Instructions for the task >> Would you repeat all the lines below, exactly as they stand?

Provided data >>
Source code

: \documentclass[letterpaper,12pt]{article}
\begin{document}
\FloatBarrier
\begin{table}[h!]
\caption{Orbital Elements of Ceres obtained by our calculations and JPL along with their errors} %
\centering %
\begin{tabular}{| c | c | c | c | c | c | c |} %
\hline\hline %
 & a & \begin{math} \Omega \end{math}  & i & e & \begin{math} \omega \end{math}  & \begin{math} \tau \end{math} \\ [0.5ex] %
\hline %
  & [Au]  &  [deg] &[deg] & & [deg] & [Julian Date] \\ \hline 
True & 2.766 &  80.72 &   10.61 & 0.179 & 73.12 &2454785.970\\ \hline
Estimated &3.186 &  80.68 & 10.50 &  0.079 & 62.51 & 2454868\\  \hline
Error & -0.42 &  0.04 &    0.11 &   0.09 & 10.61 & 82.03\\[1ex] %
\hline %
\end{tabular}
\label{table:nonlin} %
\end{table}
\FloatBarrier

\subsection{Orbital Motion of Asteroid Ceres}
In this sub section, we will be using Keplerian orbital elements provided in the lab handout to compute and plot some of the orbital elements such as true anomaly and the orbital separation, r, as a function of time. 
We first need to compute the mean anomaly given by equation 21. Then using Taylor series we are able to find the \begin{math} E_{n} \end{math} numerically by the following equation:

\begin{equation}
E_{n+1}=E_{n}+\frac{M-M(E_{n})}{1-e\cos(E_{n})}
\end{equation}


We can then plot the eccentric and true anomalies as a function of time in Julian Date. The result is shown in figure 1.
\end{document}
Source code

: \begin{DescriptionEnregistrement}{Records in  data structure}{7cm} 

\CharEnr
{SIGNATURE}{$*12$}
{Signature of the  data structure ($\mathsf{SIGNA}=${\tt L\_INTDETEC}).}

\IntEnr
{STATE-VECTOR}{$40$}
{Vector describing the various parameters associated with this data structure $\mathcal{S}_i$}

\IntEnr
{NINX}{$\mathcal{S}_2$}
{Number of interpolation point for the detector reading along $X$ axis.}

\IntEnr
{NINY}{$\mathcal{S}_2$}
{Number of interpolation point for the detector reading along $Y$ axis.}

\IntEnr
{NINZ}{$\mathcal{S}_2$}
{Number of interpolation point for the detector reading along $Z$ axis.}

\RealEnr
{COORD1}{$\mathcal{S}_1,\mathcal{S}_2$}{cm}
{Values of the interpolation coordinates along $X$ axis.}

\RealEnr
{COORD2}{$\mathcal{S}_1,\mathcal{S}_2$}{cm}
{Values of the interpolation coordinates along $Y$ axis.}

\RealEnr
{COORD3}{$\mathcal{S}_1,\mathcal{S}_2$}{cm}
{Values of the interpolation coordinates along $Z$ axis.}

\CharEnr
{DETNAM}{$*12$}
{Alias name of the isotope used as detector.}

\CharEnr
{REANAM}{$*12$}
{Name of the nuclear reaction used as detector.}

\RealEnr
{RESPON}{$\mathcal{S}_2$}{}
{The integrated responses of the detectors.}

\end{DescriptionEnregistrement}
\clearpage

Written answer >>
Source code

: \documentclass[letterpaper,12pt]{article}
\begin{document}
\FloatBarrier
\begin{table}[h!]
\caption{Orbital Elements of Ceres obtained by our calculations and JPL along with their errors} %
\centering %
\begin{tabular}{| c | c | c | c | c | c | c |} %
\hline\hline %
 & a & \begin{math} \Omega \end{math}  & i & e & \begin{math} \omega \end{math}  & \begin{math} \tau \end{math} \\ [0.5ex] %
\hline %
  & [Au]  &  [deg] &[deg] & & [deg] & [Julian Date] \\ \hline 
True & 2.766 &  80.72 &   10.61 & 0.179 & 73.12 &2454785.970\\ \hline
Estimated &3.186 &  80.68 & 10.50 &  0.079 & 62.51 & 2454868\\  \hline
Error & -0.42 &  0.04 &    0.11 &   0.09 & 10.61 & 82.03\\[1ex] %
\hline %
\end{tabular}
\label{table:nonlin} %
\end{table}
\FloatBarrier

\subsection{Orbital Motion of Asteroid Ceres}
In this sub section, we will be using Keplerian orbital elements provided in the lab handout to compute and plot some of the orbital elements such as true anomaly and the orbital separation, r, as a function of time. 
We first need to compute the mean anomaly given by equation 21. Then using Taylor series we are able to find the \begin{math} E_{n} \end{math} numerically by the following equation:

\begin{equation}
E_{n+1}=E_{n}+\frac{M-M(E_{n})}{1-e\cos(E_{n})}
\end{equation}


We can then plot the eccentric and true anomalies as a function of time in Julian Date. The result is shown in figure 1.
\end{document}
Source code

: \begin{DescriptionEnregistrement}{Records in  data structure}{7cm} 

\CharEnr
{SIGNATURE}{$*12$}
{Signature of the  data structure ($\mathsf{SIGNA}=${\tt L\_INTDETEC}).}

\IntEnr
{STATE-VECTOR}{$40$}
{Vector describing the various parameters associated with this data structure $\mathcal{S}_i$}

\IntEnr
{NINX}{$\mathcal{S}_2$}
{Number of interpolation point for the detector reading along $X$ axis.}

\IntEnr
{NINY}{$\mathcal{S}_2$}
{Number of interpolation point for the detector reading along $Y$ axis.}

\IntEnr
{NINZ}{$\mathcal{S}_2$}
{Number of interpolation point for the detector reading along $Z$ axis.}

\RealEnr
{COORD1}{$\mathcal{S}_1,\mathcal{S}_2$}{cm}
{Values of the interpolation coordinates along $X$ axis.}

\RealEnr
{COORD2}{$\mathcal{S}_1,\mathcal{S}_2$}{cm}
{Values of the interpolation coordinates along $Y$ axis.}

\RealEnr
{COORD3}{$\mathcal{S}_1,\mathcal{S}_2$}{cm}
{Values of the interpolation coordinates along $Z$ axis.}

\CharEnr
{DETNAM}{$*12$}
{Alias name of the isotope used as detector.}

\CharEnr
{REANAM}{$*12$}
{Name of the nuclear reaction used as detector.}

\RealEnr
{RESPON}{$\mathcal{S}_2$}{}
{The integrated responses of the detectors.}

\end{DescriptionEnregistrement}
\clearpage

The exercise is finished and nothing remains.